** Opening SUPPLIED RECORDS block **

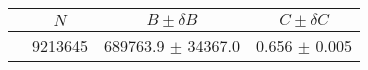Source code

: \begin{tabular}{lccc}
\hline
    &   $N$   & $B \pm \delta B$  &  $C \pm \delta C$ \\
\hline
                               & 9213645    & 689763.9   $\pm$ 34367.0 & 0.656      $\pm$ 0.005 \\
\hline
\end{tabular}

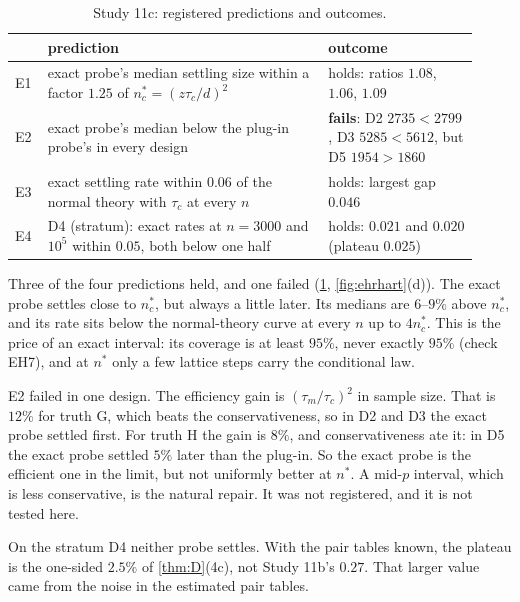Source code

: \begin{table}[!htbp]\centering\small
\begin{tabular}{p{0.06\linewidth}p{0.56\linewidth}p{0.30\linewidth}}\toprule
& prediction & outcome\\\midrule
E1 & exact probe's median settling size within a factor $1.25$ of $n^*_c=(z\tau_c/d)^2$ & holds: ratios $1.08$, $1.06$, $1.09$\\
E2 & exact probe's median below the plug-in probe's in every design & \textbf{fails}: D2 $2735<2799$, D3 $5285<5612$, but D5 $1954>1860$\\
E3 & exact settling rate within $0.06$ of the normal theory with $\tau_c$ at every $n$ & holds: largest gap $0.046$\\
E4 & D4 (stratum): exact rates at $n=3000$ and $10^5$ within $0.05$, both below one half & holds: $0.021$ and $0.020$ (plateau $0.025$)\\\bottomrule
\end{tabular}
\caption{Study 11c: registered predictions and outcomes.}\label{tab:study11c}
\end{table}

Three of the four predictions held, and one failed (\cref{tab:study11c}, \cref{fig:ehrhart}(d)). The exact probe settles close to
$n^*_c$, but always a little later. Its medians are $6$--$9\%$ above $n^*_c$, and its rate sits below the normal-theory curve at every
$n$ up to $4n^*_c$. This is the price of an exact interval: its coverage is at least $95\%$, never exactly $95\%$ (check EH7), and at
$n^*$ only a few lattice steps carry the conditional law.

E2 failed in one design. The efficiency gain is $(\tau_m/\tau_c)^2$ in sample size. That is $12\%$ for truth G, which beats the
conservativeness, so in D2 and D3 the exact probe settled first. For truth H the gain is $8\%$, and conservativeness ate it: in D5 the
exact probe settled $5\%$ later than the plug-in. So the exact probe is the efficient one in the limit, but not uniformly better at
$n^*$. A mid-$p$ interval, which is less conservative, is the natural repair. It was not registered, and it is not tested here.

On the stratum D4 neither probe settles. With the pair tables known, the plateau is the one-sided $2.5\%$ of \cref{thm:D}(4c), not
Study 11b's $0.27$. That larger value came from the noise in the estimated pair tables.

** Closing SUPPLIED RECORDS block **

__PROMPT__. Pictures don't belong in the copy. Transcribe every record exactly as it appears.

__EXPECTED ANSWER__.
Source code

: \begin{tabular}{lccc}
\hline
    &   $N$   & $B \pm \delta B$  &  $C \pm \delta C$ \\
\hline
                               & 9213645    & 689763.9   $\pm$ 34367.0 & 0.656      $\pm$ 0.005 \\
\hline
\end{tabular}

Source code

: \begin{table}[!htbp]\centering\small
\begin{tabular}{p{0.06\linewidth}p{0.56\linewidth}p{0.30\linewidth}}\toprule
& prediction & outcome\\\midrule
E1 & exact probe's median settling size within a factor $1.25$ of $n^*_c=(z\tau_c/d)^2$ & holds: ratios $1.08$, $1.06$, $1.09$\\
E2 & exact probe's median below the plug-in probe's in every design & \textbf{fails}: D2 $2735<2799$, D3 $5285<5612$, but D5 $1954>1860$\\
E3 & exact settling rate within $0.06$ of the normal theory with $\tau_c$ at every $n$ & holds: largest gap $0.046$\\
E4 & D4 (stratum): exact rates at $n=3000$ and $10^5$ within $0.05$, both below one half & holds: $0.021$ and $0.020$ (plateau $0.025$)\\\bottomrule
\end{tabular}
\caption{Study 11c: registered predictions and outcomes.}\label{tab:study11c}
\end{table}

Three of the four predictions held, and one failed (\cref{tab:study11c}, \cref{fig:ehrhart}(d)). The exact probe settles close to
$n^*_c$, but always a little later. Its medians are $6$--$9\%$ above $n^*_c$, and its rate sits below the normal-theory curve at every
$n$ up to $4n^*_c$. This is the price of an exact interval: its coverage is at least $95\%$, never exactly $95\%$ (check EH7), and at
$n^*$ only a few lattice steps carry the conditional law.

E2 failed in one design. The efficiency gain is $(\tau_m/\tau_c)^2$ in sample size. That is $12\%$ for truth G, which beats the
conservativeness, so in D2 and D3 the exact probe settled first. For truth H the gain is $8\%$, and conservativeness ate it: in D5 the
exact probe settled $5\%$ later than the plug-in. So the exact probe is the efficient one in the limit, but not uniformly better at
$n^*$. A mid-$p$ interval, which is less conservative, is the natural repair. It was not registered, and it is not tested here.

On the stratum D4 neither probe settles. With the pair tables known, the plateau is the one-sided $2.5\%$ of \cref{thm:D}(4c), not
Study 11b's $0.27$. That larger value came from the noise in the estimated pair tables.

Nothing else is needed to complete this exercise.